Step 702, the first device sends a first negotiation message to the second device through the first connection.

Step 703, the second device sends a second negotiation message to the first device through the first connection.

Step 704, the first device sends a third bandwidth allocation message to the first optical communication device.

Step 705, the second device sends a fourth bandwidth allocation message to the second optical communication device.

Step 706, the first device acquires the first downlink data stream.

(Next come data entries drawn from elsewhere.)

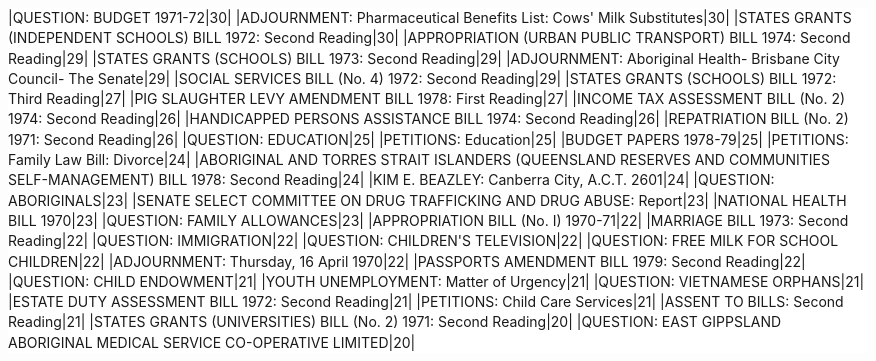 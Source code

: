 |QUESTION: BUDGET 1971-72|30|
|ADJOURNMENT: Pharmaceutical Benefits List: Cows' Milk Substitutes|30|
|STATES GRANTS (INDEPENDENT SCHOOLS) BILL 1972: Second Reading|30|
|APPROPRIATION (URBAN PUBLIC TRANSPORT) BILL 1974: Second Reading|29|
|STATES GRANTS (SCHOOLS) BILL 1973: Second Reading|29|
|ADJOURNMENT: Aboriginal Health- Brisbane City Council- The Senate|29|
|SOCIAL SERVICES BILL (No. 4) 1972: Second Reading|29|
|STATES GRANTS (SCHOOLS) BILL 1972: Third Reading|27|
|PIG SLAUGHTER LEVY AMENDMENT BILL 1978: First Reading|27|
|INCOME TAX ASSESSMENT BILL (No. 2) 1974: Second Reading|26|
|HANDICAPPED PERSONS ASSISTANCE BILL 1974: Second Reading|26|
|REPATRIATION BILL (No. 2) 1971: Second Reading|26|
|QUESTION: EDUCATION|25|
|PETITIONS: Education|25|
|BUDGET PAPERS 1978-79|25|
|PETITIONS: Family Law Bill: Divorce|24|
|ABORIGINAL AND TORRES STRAIT ISLANDERS (QUEENSLAND RESERVES AND COMMUNITIES SELF-MANAGEMENT) BILL 1978: Second Reading|24|
|KIM E. BEAZLEY: Canberra City, A.C.T. 2601|24|
|QUESTION: ABORIGINALS|23|
|SENATE SELECT COMMITTEE ON DRUG TRAFFICKING AND DRUG ABUSE: Report|23|
|NATIONAL HEALTH BILL 1970|23|
|QUESTION: FAMILY ALLOWANCES|23|
|APPROPRIATION BILL (No. I) 1970-71|22|
|MARRIAGE BILL 1973: Second Reading|22|
|QUESTION: IMMIGRATION|22|
|QUESTION: CHILDREN'S TELEVISION|22|
|QUESTION: FREE MILK FOR SCHOOL CHILDREN|22|
|ADJOURNMENT: Thursday, 16 April 1970|22|
|PASSPORTS AMENDMENT BILL 1979: Second Reading|22|
|QUESTION: CHILD ENDOWMENT|21|
|YOUTH UNEMPLOYMENT: Matter of Urgency|21|
|QUESTION: VIETNAMESE ORPHANS|21|
|ESTATE DUTY ASSESSMENT BILL 1972: Second Reading|21|
|PETITIONS: Child Care Services|21|
|ASSENT TO BILLS: Second Reading|21|
|STATES GRANTS (UNIVERSITIES) BILL (No. 2) 1971: Second Reading|20|
|QUESTION: EAST GIPPSLAND ABORIGINAL MEDICAL SERVICE CO-OPERATIVE LIMITED|20| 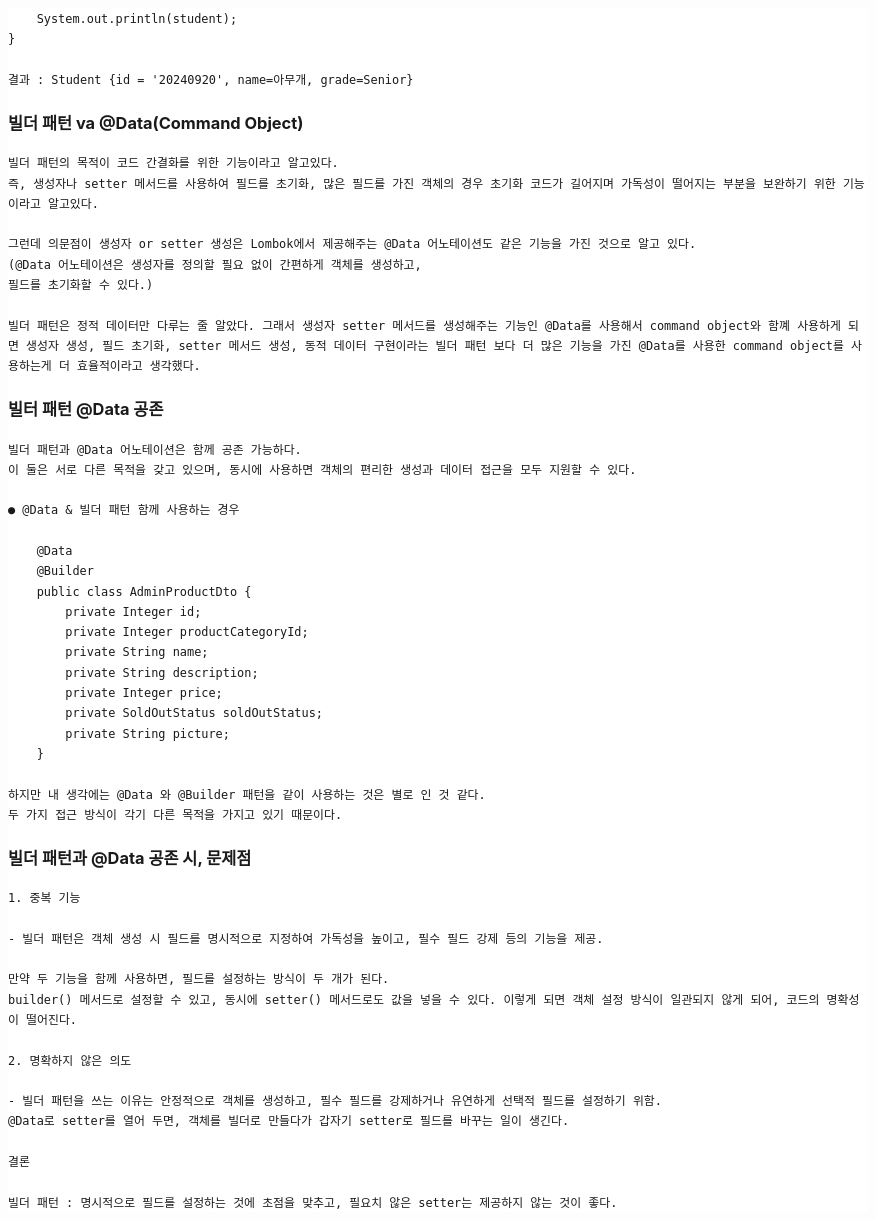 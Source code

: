         System.out.println(student);
    }

    결과 : Student {id = '20240920', name=아무개, grade=Senior}

### 빌더 패턴 va @Data(Command Object)

    빌더 패턴의 목적이 코드 간결화를 위한 기능이라고 알고있다.
    즉, 생성자나 setter 메서드를 사용하여 필드를 초기화, 많은 필드를 가진 객체의 경우 초기화 코드가 길어지며 가독성이 떨어지는 부분을 보완하기 위한 기능이라고 알고있다.

    그런데 의문점이 생성자 or setter 생성은 Lombok에서 제공해주는 @Data 어노테이션도 같은 기능을 가진 것으로 알고 있다.
    (@Data 어노테이션은 생성자를 정의할 필요 없이 간편하게 객체를 생성하고,
    필드를 초기화할 수 있다.)

    빌더 패턴은 정적 데이터만 다루는 줄 알았다. 그래서 생성자 setter 메서드를 생성해주는 기능인 @Data를 사용해서 command object와 함꼐 사용하게 되면 생성자 생성, 필드 초기화, setter 메서드 생성, 동적 데이터 구현이라는 빌더 패턴 보다 더 많은 기능을 가진 @Data를 사용한 command object를 사용하는게 더 효율적이라고 생각했다.

### 빌터 패턴 @Data 공존

    빌더 패턴과 @Data 어노테이션은 함께 공존 가능하다.
    이 둘은 서로 다른 목적을 갖고 있으며, 동시에 사용하면 객체의 편리한 생성과 데이터 접근을 모두 지원할 수 있다.

    ● @Data & 빌더 패턴 함께 사용하는 경우

        @Data
        @Builder
        public class AdminProductDto {
            private Integer id;
            private Integer productCategoryId;
            private String name;
            private String description;
            private Integer price;
            private SoldOutStatus soldOutStatus;
            private String picture;
        }

    하지만 내 생각에는 @Data 와 @Builder 패턴을 같이 사용하는 것은 별로 인 것 같다.
    두 가지 접근 방식이 각기 다른 목적을 가지고 있기 때문이다.

### 빌더 패턴과 @Data 공존 시, 문제점

    1. 중복 기능

    - 빌더 패턴은 객체 생성 시 필드를 명시적으로 지정하여 가독성을 높이고, 필수 필드 강제 등의 기능을 제공.
    
    만약 두 기능을 함께 사용하면, 필드를 설정하는 방식이 두 개가 된다.
    builder() 메서드로 설정할 수 있고, 동시에 setter() 메서드로도 값을 넣을 수 있다. 이렇게 되면 객체 설정 방식이 일관되지 않게 되어, 코드의 명확성이 떨어진다. 

    2. 명확하지 않은 의도

    - 빌더 패턴을 쓰는 이유는 안정적으로 객체를 생성하고, 필수 필드를 강제하거나 유연하게 선택적 필드를 설정하기 위함. 
    @Data로 setter를 열어 두면, 객체를 빌더로 만들다가 갑자기 setter로 필드를 바꾸는 일이 생긴다.

    결론 

    빌더 패턴 : 명시적으로 필드를 설정하는 것에 초점을 맞추고, 필요치 않은 setter는 제공하지 않는 것이 좋다.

For the execution process of steps 701-706, refer to the corresponding steps 601-606 shown in FIG. 6 , which will not be described in detail.

Step 707, the first device sends the third downlink data stream to the second device.

The first device determines the first downlink data flow that needs to be backed up. The first device duplicates the first downlink data stream to obtain a third downlink data stream. It can be seen that the third downlink data flow is a backup of the first downlink data flow. The first device sends the third downlink data stream to the second device through the first connection. For the process of obtaining the third downlink data stream by the first device shown in this embodiment, refer to the process of obtaining the third downlink data stream by the first device shown in step 409 corresponding to FIG. 4 , which will not be described in detail.

Step 708, the second device obtains the fourth downlink data stream.

Step 709, the second device sends the second downlink data stream to the first device.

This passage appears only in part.